Channelside Fourth: Channelside Bay Plaza gets an early start on the holiday with two nights of free fireworks in Garrison Channel and live music in the plaza. The party starts at 8 p.m. Friday (July 3) and Saturday.

Busch Gardens Tampa: The show starts at 9:30 p.m. as part of Busch Gardens Tampa’s Summer Nights program. The best view will be from Gwazi Park after Kinetix, the Summer Nights acrobatics program.

The Florida AquariumFireworks, family-friendly entertainment, and an all-American dinner menu (are hot dogs and apple included?) with general admission. Starting at 3:30 p.m. Friday and Saturday.

Plant City celebration: East of downtown, historic Plant City hosts a family-friendly Fourth of July party at Plant City Stadium with games on the stadium turf, live music by the Double Barrel Band, a salute to the military, and fireworks. Things start at 6 p.m. Saturday. Parking is $5.

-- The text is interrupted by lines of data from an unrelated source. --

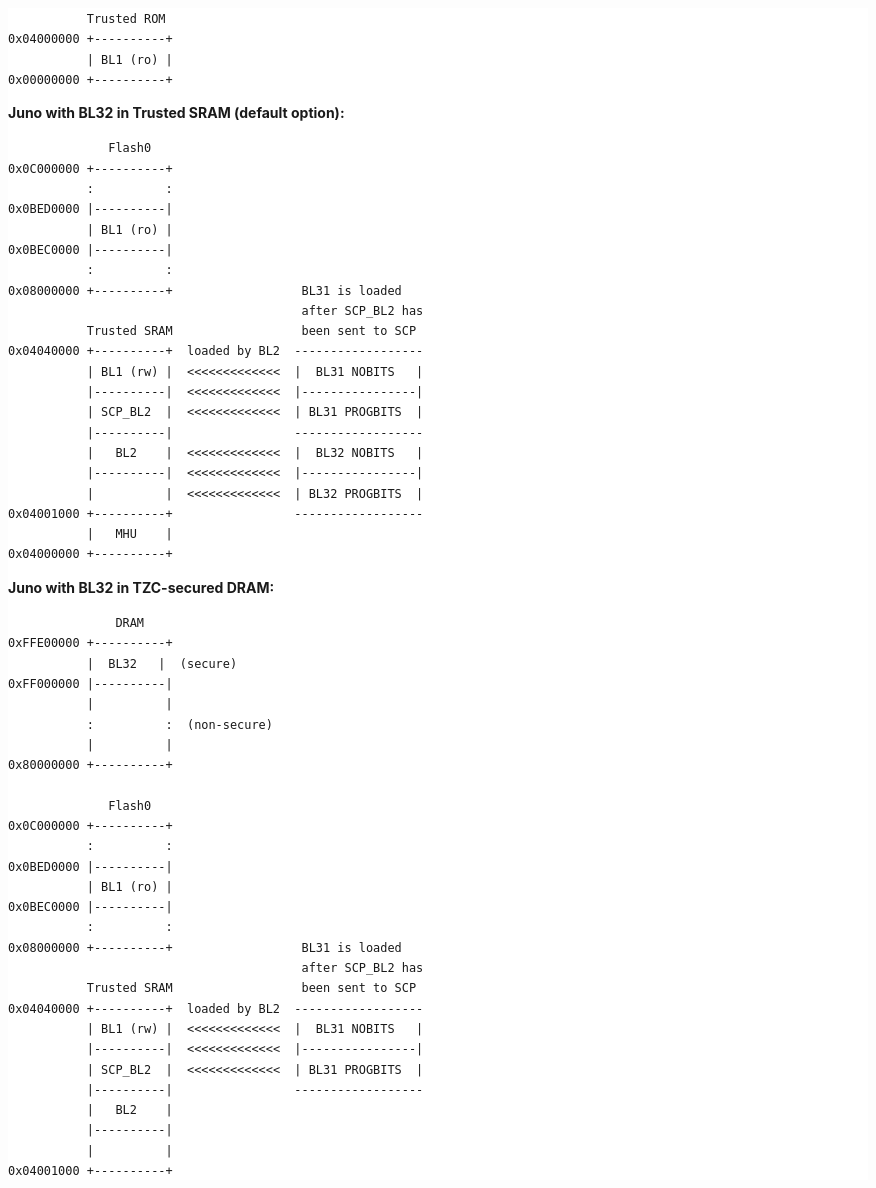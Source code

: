                Trusted ROM
    0x04000000 +----------+
               | BL1 (ro) |
    0x00000000 +----------+


**Juno with BL32 in Trusted SRAM (default option):**

                  Flash0
    0x0C000000 +----------+
               :          :
    0x0BED0000 |----------|
               | BL1 (ro) |
    0x0BEC0000 |----------|
               :          :
    0x08000000 +----------+                  BL31 is loaded
                                             after SCP_BL2 has
               Trusted SRAM                  been sent to SCP
    0x04040000 +----------+  loaded by BL2  ------------------
               | BL1 (rw) |  <<<<<<<<<<<<<  |  BL31 NOBITS   |
               |----------|  <<<<<<<<<<<<<  |----------------|
               | SCP_BL2  |  <<<<<<<<<<<<<  | BL31 PROGBITS  |
               |----------|                 ------------------
               |   BL2    |  <<<<<<<<<<<<<  |  BL32 NOBITS   |
               |----------|  <<<<<<<<<<<<<  |----------------|
               |          |  <<<<<<<<<<<<<  | BL32 PROGBITS  |
    0x04001000 +----------+                 ------------------
               |   MHU    |
    0x04000000 +----------+


**Juno with BL32 in TZC-secured DRAM:**

                   DRAM
    0xFFE00000 +----------+
               |  BL32   |  (secure)
    0xFF000000 |----------|
               |          |
               :          :  (non-secure)
               |          |
    0x80000000 +----------+

                  Flash0
    0x0C000000 +----------+
               :          :
    0x0BED0000 |----------|
               | BL1 (ro) |
    0x0BEC0000 |----------|
               :          :
    0x08000000 +----------+                  BL31 is loaded
                                             after SCP_BL2 has
               Trusted SRAM                  been sent to SCP
    0x04040000 +----------+  loaded by BL2  ------------------
               | BL1 (rw) |  <<<<<<<<<<<<<  |  BL31 NOBITS   |
               |----------|  <<<<<<<<<<<<<  |----------------|
               | SCP_BL2  |  <<<<<<<<<<<<<  | BL31 PROGBITS  |
               |----------|                 ------------------
               |   BL2    |
               |----------|
               |          |
    0x04001000 +----------+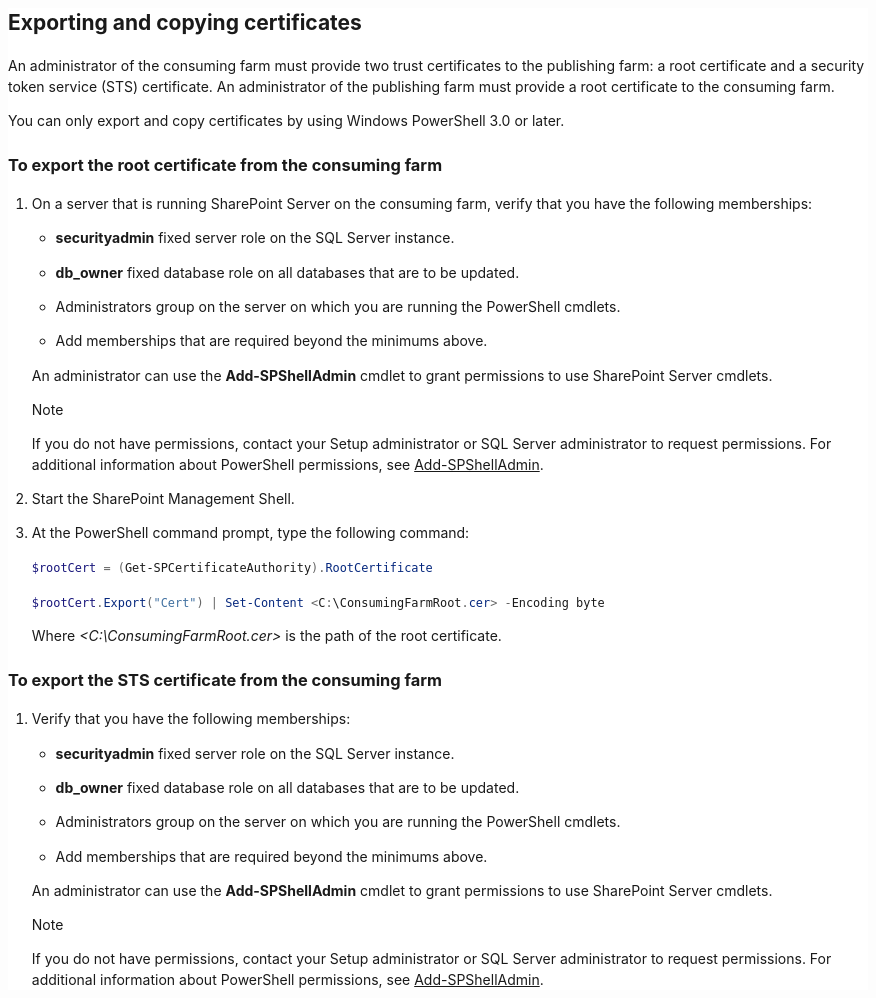 ## Exporting and copying certificates
<a name="Section2"> </a>

An administrator of the consuming farm must provide two trust certificates to the publishing farm: a root certificate and a security token service (STS) certificate. An administrator of the publishing farm must provide a root certificate to the consuming farm.
  
You can only export and copy certificates by using Windows PowerShell 3.0 or later.
  
### To export the root certificate from the consuming farm

1. On a server that is running SharePoint Server on the consuming farm, verify that you have the following memberships:
    
   - **securityadmin** fixed server role on the SQL Server instance. 
    
   - **db_owner** fixed database role on all databases that are to be updated. 
    
   - Administrators group on the server on which you are running the PowerShell cmdlets.
    
   - Add memberships that are required beyond the minimums above.
    
    An administrator can use the **Add-SPShellAdmin** cmdlet to grant permissions to use SharePoint Server cmdlets. 
    
    > [!NOTE]
    > If you do not have permissions, contact your Setup administrator or SQL Server administrator to request permissions. For additional information about PowerShell permissions, see [Add-SPShellAdmin](/powershell/module/sharepoint-server/Add-SPShellAdmin?view=sharepoint-ps). 
  
2. Start the SharePoint Management Shell.
    
3. At the PowerShell command prompt, type the following command:
    
   ```powershell
   $rootCert = (Get-SPCertificateAuthority).RootCertificate
   ```

   ```powershell
   $rootCert.Export("Cert") | Set-Content <C:\ConsumingFarmRoot.cer> -Encoding byte
   ```
    Where  _\<C:\ConsumingFarmRoot.cer\>_ is the path of the root certificate. 
    
### To export the STS certificate from the consuming farm

1. Verify that you have the following memberships:
    
   - **securityadmin** fixed server role on the SQL Server instance. 
    
   - **db_owner** fixed database role on all databases that are to be updated. 
    
   - Administrators group on the server on which you are running the PowerShell cmdlets.
    
   - Add memberships that are required beyond the minimums above.
    
    An administrator can use the **Add-SPShellAdmin** cmdlet to grant permissions to use SharePoint Server cmdlets. 
    
    > [!NOTE]
    > If you do not have permissions, contact your Setup administrator or SQL Server administrator to request permissions. For additional information about PowerShell permissions, see [Add-SPShellAdmin](/powershell/module/sharepoint-server/Add-SPShellAdmin?view=sharepoint-ps).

Busch Gardens Tampa has Summer Nights in full swing. Each weekend through mid-August, the park stays open until midnight. Its sister park, nearby Adventure Island, stays open with Island Nights until 9 p.m. – with plenty of water rides to keep you busy and soaked until the fireworks start at Busch Gardens.


Join Tampa Bay’s growing ranks of craft brewers this weekend as they celebrate a change in state law that lets them sell 64 oz. refillable growlers. The change takes effect July 1 and means you can now take a refillable version of your favorite craft draft back to your home or hotel room.


Tampa’s Lowry Park Zoo opens its gates for free to members of the military (active, retired and veterans) and up to three direct family members this weekend to celebrate Independence Day. Military members will need a valid military photo ID to qualify. The zoo will also host a Teddy Bear Picnic from 11 a.m. to 2 p.m. Saturday.

ANDY WARHOL at TMA (through Sept. 20)

Andy Warhol’s (1928–1987) work has challenged perceptions of popular culture, politics, and consumerism for more than fifty years. He was the central figure of American pop art, a movement that emerged in the late 1950s in reaction to the heroism of abstract expressionism. Tampa Museum of Art’s new exhibit spans three decades of Warhol’s career, featuring some of the artist’s most iconic screenprints: portraits of Marilyn Monroe and Mao Zedong, the splashy camouflage series, and the controversial Electric Chair portfolio.